The steps are; parse, pattern, search and match.
Parsing is similar to text parsing. To parse text, you first use whitespace to break the text into words. To parse sound, you would look for breaks in the audio to separate words and phrases. To isolate objects in a visual field you would look for edges or other changes in the data.
The next step is to find the patterns in the data. For a segment of audio data you might look at zero crossings, usually referred to as frequency data in every quarter second bin. For more resolution you might want tenth second bins. And you may want to look at amplitude or loudness. For visual data you might look at specific points in the data set and compare brightness, contrast and color.
Now that you have a pattern you would search through a database of previously stored patterns and see if any match with a high level of confidence. The search could take place using another processor or core.

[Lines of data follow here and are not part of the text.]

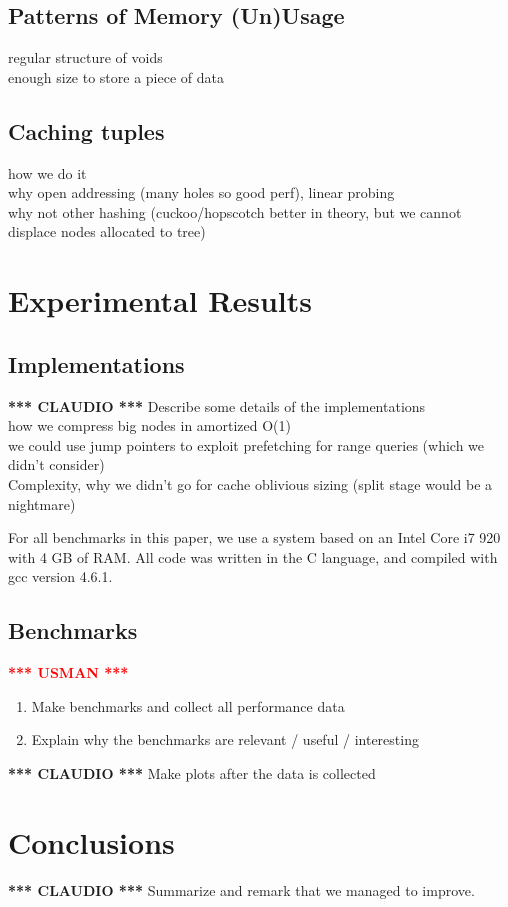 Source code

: \documentclass{article}
\newcommand{\usman}{\textcolor{Red}{\textbf{*** USMAN ***} }}
\newcommand{\claudio}{\textcolor{Cerulean}{\textbf{*** CLAUDIO ***} }}
\begin{document}
\subsection{Patterns of Memory (Un)Usage}
regular structure of voids \\
enough size to store a piece of data
\subsection{Caching tuples}
how we do it \\
why open addressing (many holes so good perf), linear probing \\
why not other hashing (cuckoo/hopscotch better in theory, but we cannot displace nodes allocated to tree) \\


\section{Experimental Results}

\subsection{Implementations}
\claudio
Describe some details of the implementations \\
how we compress big nodes in amortized O(1)\\
we could use jump pointers to exploit prefetching for range queries (which we didn't consider) \citep{Chen:2001} \\
Complexity, why we didn't go for cache oblivious sizing (split stage would be a nightmare)

For all benchmarks in this paper, we use a system based on an Intel Core i7 920 with 4 GB of RAM.
All code was written in the C language, and compiled with gcc version 4.6.1.

\subsection{Benchmarks}
\usman
\begin{enumerate}
	\item Make benchmarks and collect all performance data
	\item Explain why the benchmarks are relevant / useful / interesting
\end{enumerate}
\claudio
Make plots after the data is collected


\section{Conclusions}
\claudio
Summarize and remark that we managed to improve.

\small



\end{document}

Finally you have your answer. Either there was a pretty good match or a not so good match or no match.
I wrote another blog entry about pattern matching in “Multiple Cores and AI”. I think that pattern matching is the key to a form of artificial intelligence and possibly of learning by machines.
Down the road I will write more about tying this into a functional robot that can do what Gemini could do so many years ago.
I plan to release the source code for this robot at some point. Of course it will use the ARTOS operating system.
But if you can’t wait or want to see the source code for speech recognition from the Gemini robot you can download it from this site. Or you can buy a CD with the complete designs for Gemini including video of Gemini in action. But be warned the source code is all 6502 assembly language, but with plenty of comments.